Exercise instructions.
Each line at or after the one containing "you are building" should be transcribed exactly, up to and including the final line of the data.

Recorded data section start

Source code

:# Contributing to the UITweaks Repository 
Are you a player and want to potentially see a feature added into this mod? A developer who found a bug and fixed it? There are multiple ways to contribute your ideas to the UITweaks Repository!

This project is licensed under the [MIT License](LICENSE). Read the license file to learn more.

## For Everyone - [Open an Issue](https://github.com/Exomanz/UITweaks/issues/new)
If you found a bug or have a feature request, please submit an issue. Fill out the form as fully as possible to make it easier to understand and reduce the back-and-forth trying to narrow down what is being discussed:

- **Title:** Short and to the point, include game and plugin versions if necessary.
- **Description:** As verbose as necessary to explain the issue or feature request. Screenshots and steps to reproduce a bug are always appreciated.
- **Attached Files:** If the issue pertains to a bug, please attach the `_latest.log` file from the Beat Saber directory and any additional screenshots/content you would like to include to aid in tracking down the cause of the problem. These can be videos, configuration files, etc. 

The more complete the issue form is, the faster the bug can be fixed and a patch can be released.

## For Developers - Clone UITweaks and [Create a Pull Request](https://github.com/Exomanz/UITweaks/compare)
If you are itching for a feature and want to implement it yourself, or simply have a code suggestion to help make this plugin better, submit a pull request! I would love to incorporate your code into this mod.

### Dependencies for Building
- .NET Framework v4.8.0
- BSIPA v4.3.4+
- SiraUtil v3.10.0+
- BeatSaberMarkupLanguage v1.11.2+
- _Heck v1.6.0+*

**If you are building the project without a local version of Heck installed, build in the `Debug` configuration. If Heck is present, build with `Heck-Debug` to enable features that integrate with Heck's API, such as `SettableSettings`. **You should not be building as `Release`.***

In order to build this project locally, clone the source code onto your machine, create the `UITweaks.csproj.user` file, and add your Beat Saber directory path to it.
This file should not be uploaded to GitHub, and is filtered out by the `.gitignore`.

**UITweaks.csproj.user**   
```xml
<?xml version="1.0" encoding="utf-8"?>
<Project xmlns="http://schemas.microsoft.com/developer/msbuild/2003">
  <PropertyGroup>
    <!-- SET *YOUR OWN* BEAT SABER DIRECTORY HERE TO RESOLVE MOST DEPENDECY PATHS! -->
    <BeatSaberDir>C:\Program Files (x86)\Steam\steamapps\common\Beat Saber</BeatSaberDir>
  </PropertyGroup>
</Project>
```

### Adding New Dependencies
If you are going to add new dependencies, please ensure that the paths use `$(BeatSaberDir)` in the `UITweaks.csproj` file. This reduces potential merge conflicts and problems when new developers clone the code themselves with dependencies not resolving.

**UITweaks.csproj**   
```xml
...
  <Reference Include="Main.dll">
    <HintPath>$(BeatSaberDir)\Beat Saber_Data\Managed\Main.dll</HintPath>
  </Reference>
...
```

Recorded data section end

Exercise answer.
**If you are building the project without a local version of Heck installed, build in the `Debug` configuration. If Heck is present, build with `Heck-Debug` to enable features that integrate with Heck's API, such as `SettableSettings`. **You should not be building as `Release`.***

In order to build this project locally, clone the source code onto your machine, create the `UITweaks.csproj.user` file, and add your Beat Saber directory path to it.
This file should not be uploaded to GitHub, and is filtered out by the `.gitignore`.

**UITweaks.csproj.user**   
```xml
<?xml version="1.0" encoding="utf-8"?>
<Project xmlns="http://schemas.microsoft.com/developer/msbuild/2003">
  <PropertyGroup>
    <!-- SET *YOUR OWN* BEAT SABER DIRECTORY HERE TO RESOLVE MOST DEPENDECY PATHS! -->
    <BeatSaberDir>C:\Program Files (x86)\Steam\steamapps\common\Beat Saber</BeatSaberDir>
  </PropertyGroup>
</Project>
```

### Adding New Dependencies
If you are going to add new dependencies, please ensure that the paths use `$(BeatSaberDir)` in the `UITweaks.csproj` file. This reduces potential merge conflicts and problems when new developers clone the code themselves with dependencies not resolving.

**UITweaks.csproj**   
```xml
...
  <Reference Include="Main.dll">
    <HintPath>$(BeatSaberDir)\Beat Saber_Data\Managed\Main.dll</HintPath>
  </Reference>
...
```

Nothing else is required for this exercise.